= ENTRIES SHOWN =
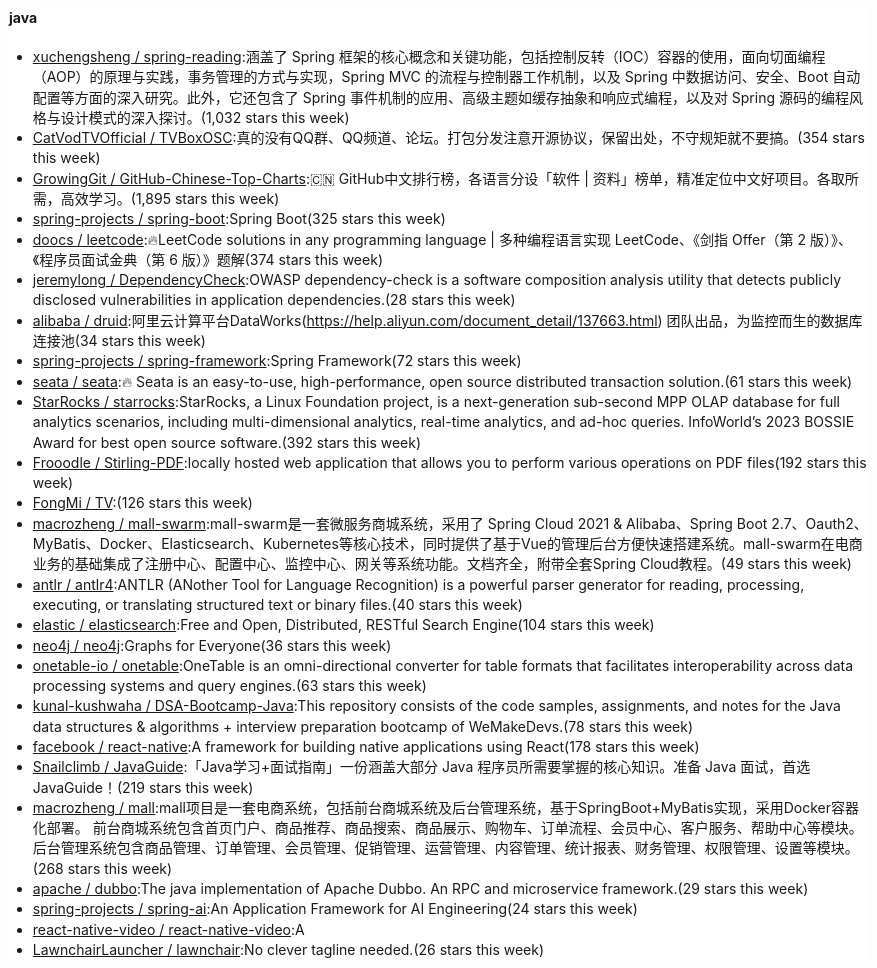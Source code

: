 #### java
* [xuchengsheng / spring-reading](https://github.com/xuchengsheng/spring-reading):涵盖了 Spring 框架的核心概念和关键功能，包括控制反转（IOC）容器的使用，面向切面编程（AOP）的原理与实践，事务管理的方式与实现，Spring MVC 的流程与控制器工作机制，以及 Spring 中数据访问、安全、Boot 自动配置等方面的深入研究。此外，它还包含了 Spring 事件机制的应用、高级主题如缓存抽象和响应式编程，以及对 Spring 源码的编程风格与设计模式的深入探讨。(1,032 stars this week)
* [CatVodTVOfficial / TVBoxOSC](https://github.com/CatVodTVOfficial/TVBoxOSC):真的没有QQ群、QQ频道、论坛。打包分发注意开源协议，保留出处，不守规矩就不要搞。(354 stars this week)
* [GrowingGit / GitHub-Chinese-Top-Charts](https://github.com/GrowingGit/GitHub-Chinese-Top-Charts):🇨🇳 GitHub中文排行榜，各语言分设「软件 | 资料」榜单，精准定位中文好项目。各取所需，高效学习。(1,895 stars this week)
* [spring-projects / spring-boot](https://github.com/spring-projects/spring-boot):Spring Boot(325 stars this week)
* [doocs / leetcode](https://github.com/doocs/leetcode):🔥LeetCode solutions in any programming language | 多种编程语言实现 LeetCode、《剑指 Offer（第 2 版）》、《程序员面试金典（第 6 版）》题解(374 stars this week)
* [jeremylong / DependencyCheck](https://github.com/jeremylong/DependencyCheck):OWASP dependency-check is a software composition analysis utility that detects publicly disclosed vulnerabilities in application dependencies.(28 stars this week)
* [alibaba / druid](https://github.com/alibaba/druid):阿里云计算平台DataWorks(https://help.aliyun.com/document_detail/137663.html) 团队出品，为监控而生的数据库连接池(34 stars this week)
* [spring-projects / spring-framework](https://github.com/spring-projects/spring-framework):Spring Framework(72 stars this week)
* [seata / seata](https://github.com/seata/seata):🔥 Seata is an easy-to-use, high-performance, open source distributed transaction solution.(61 stars this week)
* [StarRocks / starrocks](https://github.com/StarRocks/starrocks):StarRocks, a Linux Foundation project, is a next-generation sub-second MPP OLAP database for full analytics scenarios, including multi-dimensional analytics, real-time analytics, and ad-hoc queries. InfoWorld’s 2023 BOSSIE Award for best open source software.(392 stars this week)
* [Frooodle / Stirling-PDF](https://github.com/Frooodle/Stirling-PDF):locally hosted web application that allows you to perform various operations on PDF files(192 stars this week)
* [FongMi / TV](https://github.com/FongMi/TV):(126 stars this week)
* [macrozheng / mall-swarm](https://github.com/macrozheng/mall-swarm):mall-swarm是一套微服务商城系统，采用了 Spring Cloud 2021 & Alibaba、Spring Boot 2.7、Oauth2、MyBatis、Docker、Elasticsearch、Kubernetes等核心技术，同时提供了基于Vue的管理后台方便快速搭建系统。mall-swarm在电商业务的基础集成了注册中心、配置中心、监控中心、网关等系统功能。文档齐全，附带全套Spring Cloud教程。(49 stars this week)
* [antlr / antlr4](https://github.com/antlr/antlr4):ANTLR (ANother Tool for Language Recognition) is a powerful parser generator for reading, processing, executing, or translating structured text or binary files.(40 stars this week)
* [elastic / elasticsearch](https://github.com/elastic/elasticsearch):Free and Open, Distributed, RESTful Search Engine(104 stars this week)
* [neo4j / neo4j](https://github.com/neo4j/neo4j):Graphs for Everyone(36 stars this week)
* [onetable-io / onetable](https://github.com/onetable-io/onetable):OneTable is an omni-directional converter for table formats that facilitates interoperability across data processing systems and query engines.(63 stars this week)
* [kunal-kushwaha / DSA-Bootcamp-Java](https://github.com/kunal-kushwaha/DSA-Bootcamp-Java):This repository consists of the code samples, assignments, and notes for the Java data structures & algorithms + interview preparation bootcamp of WeMakeDevs.(78 stars this week)
* [facebook / react-native](https://github.com/facebook/react-native):A framework for building native applications using React(178 stars this week)
* [Snailclimb / JavaGuide](https://github.com/Snailclimb/JavaGuide):「Java学习+面试指南」一份涵盖大部分 Java 程序员所需要掌握的核心知识。准备 Java 面试，首选 JavaGuide！(219 stars this week)
* [macrozheng / mall](https://github.com/macrozheng/mall):mall项目是一套电商系统，包括前台商城系统及后台管理系统，基于SpringBoot+MyBatis实现，采用Docker容器化部署。 前台商城系统包含首页门户、商品推荐、商品搜索、商品展示、购物车、订单流程、会员中心、客户服务、帮助中心等模块。 后台管理系统包含商品管理、订单管理、会员管理、促销管理、运营管理、内容管理、统计报表、财务管理、权限管理、设置等模块。(268 stars this week)
* [apache / dubbo](https://github.com/apache/dubbo):The java implementation of Apache Dubbo. An RPC and microservice framework.(29 stars this week)
* [spring-projects / spring-ai](https://github.com/spring-projects/spring-ai):An Application Framework for AI Engineering(24 stars this week)
* [react-native-video / react-native-video](https://github.com/react-native-video/react-native-video):A <Video /> component for react-native(15 stars this week)
* [LawnchairLauncher / lawnchair](https://github.com/LawnchairLauncher/lawnchair):No clever tagline needed.(26 stars this week)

= GOAL OF THE EXERCISE =
Transcribe the entries above exactly, from their first line through the line with "dependencies.(28 stars this week)", and omit all pictures.

= THE ANSWER =
Source code

: #### java
* [xuchengsheng / spring-reading](https://github.com/xuchengsheng/spring-reading):涵盖了 Spring 框架的核心概念和关键功能，包括控制反转（IOC）容器的使用，面向切面编程（AOP）的原理与实践，事务管理的方式与实现，Spring MVC 的流程与控制器工作机制，以及 Spring 中数据访问、安全、Boot 自动配置等方面的深入研究。此外，它还包含了 Spring 事件机制的应用、高级主题如缓存抽象和响应式编程，以及对 Spring 源码的编程风格与设计模式的深入探讨。(1,032 stars this week)
* [CatVodTVOfficial / TVBoxOSC](https://github.com/CatVodTVOfficial/TVBoxOSC):真的没有QQ群、QQ频道、论坛。打包分发注意开源协议，保留出处，不守规矩就不要搞。(354 stars this week)
* [GrowingGit / GitHub-Chinese-Top-Charts](https://github.com/GrowingGit/GitHub-Chinese-Top-Charts):🇨🇳 GitHub中文排行榜，各语言分设「软件 | 资料」榜单，精准定位中文好项目。各取所需，高效学习。(1,895 stars this week)
* [spring-projects / spring-boot](https://github.com/spring-projects/spring-boot):Spring Boot(325 stars this week)
* [doocs / leetcode](https://github.com/doocs/leetcode):🔥LeetCode solutions in any programming language | 多种编程语言实现 LeetCode、《剑指 Offer（第 2 版）》、《程序员面试金典（第 6 版）》题解(374 stars this week)
* [jeremylong / DependencyCheck](https://github.com/jeremylong/DependencyCheck):OWASP dependency-check is a software composition analysis utility that detects publicly disclosed vulnerabilities in application dependencies.(28 stars this week)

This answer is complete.